Tiere können auch an Weihnachten reserviert werden

Gerade Katzen landen im Sommer regelmäßig im Tierheim. Oft sind es die Babys einer Katze, die an Weihnachten selbst noch im Tierheim war. Kätzchen werden oft schon nach zwei Monaten vermittelt, doch erst nach sechs Monaten können die Kleinen sterilisiert werden. Holt das der neue Besitzer nicht nach, hat er schon bald einen Wurf Katzenbabys. Viele davon landen im Tierheim Winhöring, aber nur wenige werden dort direkt abgegeben. "Das sind oft Fundkatzen", erklärt Zallinger.

Eigentlich profitieren die Tierheime von der Adventszeit. "Die Vermittlungszahlen sind gut, weil viele Zeit haben, sich damit zu beschäftigen", so die Vorsitzende.

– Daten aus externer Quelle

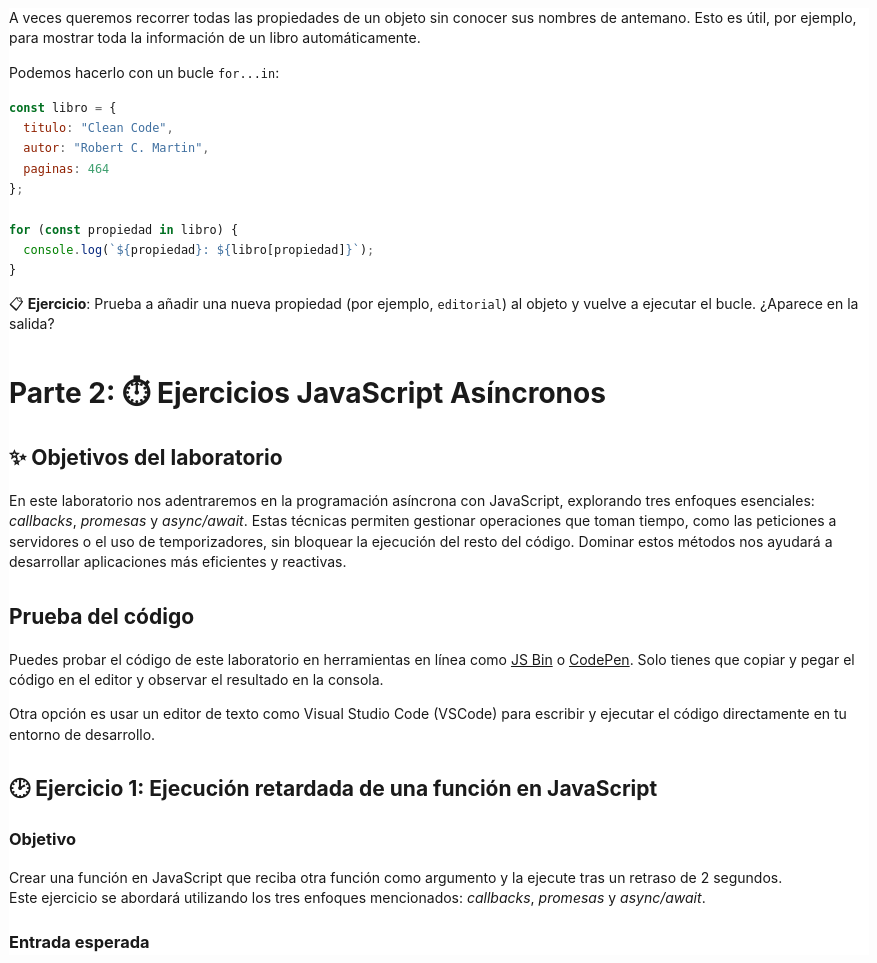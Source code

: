 A veces queremos recorrer todas las propiedades de un objeto sin conocer sus nombres de antemano. Esto es útil, por ejemplo, para mostrar toda la información de un libro automáticamente.

Podemos hacerlo con un bucle `for...in`:

```js
const libro = {
  titulo: "Clean Code",
  autor: "Robert C. Martin",
  paginas: 464
};

for (const propiedad in libro) {
  console.log(`${propiedad}: ${libro[propiedad]}`);
}
```

📋 **Ejercicio**: Prueba a añadir una nueva propiedad (por ejemplo, `editorial`) al objeto y vuelve a ejecutar el bucle. ¿Aparece en la salida?


# Parte 2: ⏱️ Ejercicios JavaScript Asíncronos

## ✨ Objetivos del laboratorio

En este laboratorio nos adentraremos en la programación asíncrona con JavaScript, explorando tres enfoques esenciales: *callbacks*, *promesas* y *async/await*. Estas técnicas permiten gestionar operaciones que toman tiempo, como las peticiones a servidores o el uso de temporizadores, sin bloquear la ejecución del resto del código. Dominar estos métodos nos ayudará a desarrollar aplicaciones más eficientes y reactivas.

## Prueba del código

Puedes probar el código de este laboratorio en herramientas en línea como [JS Bin](https://jsbin.com) o [CodePen](https://codepen.io). Solo tienes que copiar y pegar el código en el editor y observar el resultado en la consola.

Otra opción es usar un editor de texto como Visual Studio Code (VSCode) para escribir y ejecutar el código directamente en tu entorno de desarrollo.

## 🕑 Ejercicio 1: Ejecución retardada de una función en JavaScript

### Objetivo

Crear una función en JavaScript que reciba otra función como argumento y la ejecute tras un retraso de 2 segundos.  
Este ejercicio se abordará utilizando los tres enfoques mencionados: *callbacks*, *promesas* y *async/await*.

### Entrada esperada

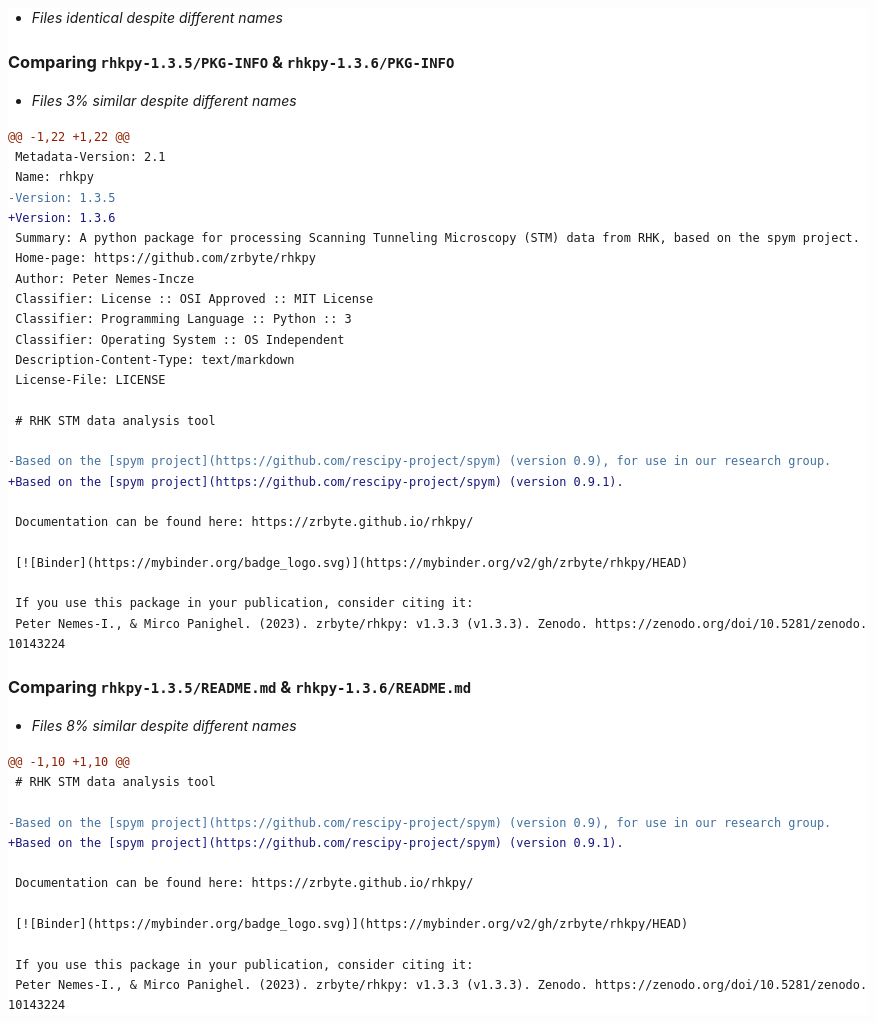  * *Files identical despite different names*

### Comparing `rhkpy-1.3.5/PKG-INFO` & `rhkpy-1.3.6/PKG-INFO`

 * *Files 3% similar despite different names*

```diff
@@ -1,22 +1,22 @@
 Metadata-Version: 2.1
 Name: rhkpy
-Version: 1.3.5
+Version: 1.3.6
 Summary: A python package for processing Scanning Tunneling Microscopy (STM) data from RHK, based on the spym project.
 Home-page: https://github.com/zrbyte/rhkpy
 Author: Peter Nemes-Incze
 Classifier: License :: OSI Approved :: MIT License
 Classifier: Programming Language :: Python :: 3
 Classifier: Operating System :: OS Independent
 Description-Content-Type: text/markdown
 License-File: LICENSE
 
 # RHK STM data analysis tool
 
-Based on the [spym project](https://github.com/rescipy-project/spym) (version 0.9), for use in our research group.
+Based on the [spym project](https://github.com/rescipy-project/spym) (version 0.9.1).
 
 Documentation can be found here: https://zrbyte.github.io/rhkpy/
 
 [![Binder](https://mybinder.org/badge_logo.svg)](https://mybinder.org/v2/gh/zrbyte/rhkpy/HEAD)
 
 If you use this package in your publication, consider citing it:
 Peter Nemes-I., & Mirco Panighel. (2023). zrbyte/rhkpy: v1.3.3 (v1.3.3). Zenodo. https://zenodo.org/doi/10.5281/zenodo.10143224
```

### Comparing `rhkpy-1.3.5/README.md` & `rhkpy-1.3.6/README.md`

 * *Files 8% similar despite different names*

```diff
@@ -1,10 +1,10 @@
 # RHK STM data analysis tool
 
-Based on the [spym project](https://github.com/rescipy-project/spym) (version 0.9), for use in our research group.
+Based on the [spym project](https://github.com/rescipy-project/spym) (version 0.9.1).
 
 Documentation can be found here: https://zrbyte.github.io/rhkpy/
 
 [![Binder](https://mybinder.org/badge_logo.svg)](https://mybinder.org/v2/gh/zrbyte/rhkpy/HEAD)
 
 If you use this package in your publication, consider citing it:
 Peter Nemes-I., & Mirco Panighel. (2023). zrbyte/rhkpy: v1.3.3 (v1.3.3). Zenodo. https://zenodo.org/doi/10.5281/zenodo.10143224
```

Auch in der Weihnachtszeit können Interessenten deshalb Tiere reservieren - und nach wenigen Tagen dürfen sie das Tier dann auch mitnehmen. "Für den Verantwortungsvollen ist das sowieso kein Problem", ist Zallinger überzeugt.

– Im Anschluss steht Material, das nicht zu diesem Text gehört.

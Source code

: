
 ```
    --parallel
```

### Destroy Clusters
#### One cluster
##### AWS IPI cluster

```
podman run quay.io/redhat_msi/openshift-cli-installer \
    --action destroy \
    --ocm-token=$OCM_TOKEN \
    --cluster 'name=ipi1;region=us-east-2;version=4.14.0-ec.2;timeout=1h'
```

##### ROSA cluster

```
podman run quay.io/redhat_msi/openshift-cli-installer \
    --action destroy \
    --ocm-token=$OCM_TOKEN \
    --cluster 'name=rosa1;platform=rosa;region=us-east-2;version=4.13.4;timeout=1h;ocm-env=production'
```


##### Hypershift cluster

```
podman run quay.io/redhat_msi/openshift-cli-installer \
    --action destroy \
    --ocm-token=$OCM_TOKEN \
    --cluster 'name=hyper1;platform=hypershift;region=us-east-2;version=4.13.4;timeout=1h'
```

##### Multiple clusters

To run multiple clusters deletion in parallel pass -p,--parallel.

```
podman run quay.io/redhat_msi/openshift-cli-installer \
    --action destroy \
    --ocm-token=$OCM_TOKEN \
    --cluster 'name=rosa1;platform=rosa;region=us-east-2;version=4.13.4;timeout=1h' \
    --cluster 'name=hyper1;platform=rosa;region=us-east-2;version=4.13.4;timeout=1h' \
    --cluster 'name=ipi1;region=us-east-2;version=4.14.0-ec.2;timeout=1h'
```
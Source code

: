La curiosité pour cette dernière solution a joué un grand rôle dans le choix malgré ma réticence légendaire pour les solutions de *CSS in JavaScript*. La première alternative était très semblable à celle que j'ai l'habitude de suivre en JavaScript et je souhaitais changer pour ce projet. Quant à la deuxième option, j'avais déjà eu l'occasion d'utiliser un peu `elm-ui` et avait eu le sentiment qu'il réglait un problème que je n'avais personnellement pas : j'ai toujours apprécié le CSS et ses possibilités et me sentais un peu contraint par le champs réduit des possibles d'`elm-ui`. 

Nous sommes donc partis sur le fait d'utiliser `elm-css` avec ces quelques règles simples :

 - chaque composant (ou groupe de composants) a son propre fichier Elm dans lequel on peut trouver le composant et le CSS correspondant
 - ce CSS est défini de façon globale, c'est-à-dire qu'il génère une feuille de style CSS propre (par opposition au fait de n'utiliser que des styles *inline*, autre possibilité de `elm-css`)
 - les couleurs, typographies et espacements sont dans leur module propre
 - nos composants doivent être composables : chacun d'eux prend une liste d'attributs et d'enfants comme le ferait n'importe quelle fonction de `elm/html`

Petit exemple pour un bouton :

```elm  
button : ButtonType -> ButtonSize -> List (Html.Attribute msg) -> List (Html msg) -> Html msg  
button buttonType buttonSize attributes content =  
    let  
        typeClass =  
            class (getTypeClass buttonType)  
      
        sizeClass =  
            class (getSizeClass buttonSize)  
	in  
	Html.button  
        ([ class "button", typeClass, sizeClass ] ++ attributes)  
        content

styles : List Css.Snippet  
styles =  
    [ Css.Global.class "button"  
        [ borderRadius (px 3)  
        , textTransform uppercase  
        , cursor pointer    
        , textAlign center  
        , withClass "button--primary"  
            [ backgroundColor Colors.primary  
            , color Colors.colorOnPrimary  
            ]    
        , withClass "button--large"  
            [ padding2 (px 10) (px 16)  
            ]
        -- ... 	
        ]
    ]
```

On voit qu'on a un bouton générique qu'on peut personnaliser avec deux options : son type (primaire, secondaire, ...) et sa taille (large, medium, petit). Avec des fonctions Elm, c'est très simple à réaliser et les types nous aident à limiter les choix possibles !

Zehntausende ausgesetzte Tiere in den Sommerferien

Auch der Tierschutzbund empfiehlt, grundsätzlich keine Tiere zu verschenken, und das Tier vor einer möglichen Anschaffung im Tierheim kennenzulernen. Alleine in den Sommerferien werden nach Angaben des Tierschutzbundes in den Tierheimen, die dem Verband angehören, deutschlandweit rund 70.000 Tiere aufgenommen. Viele von ihnen werden einfach ausgesetzt. Wie der Verband betont, ist das Aussetzen von Tieren eine Straftat, die die mit einer Geldbuße von bis zu 25.000 Euro geahndet werden könne.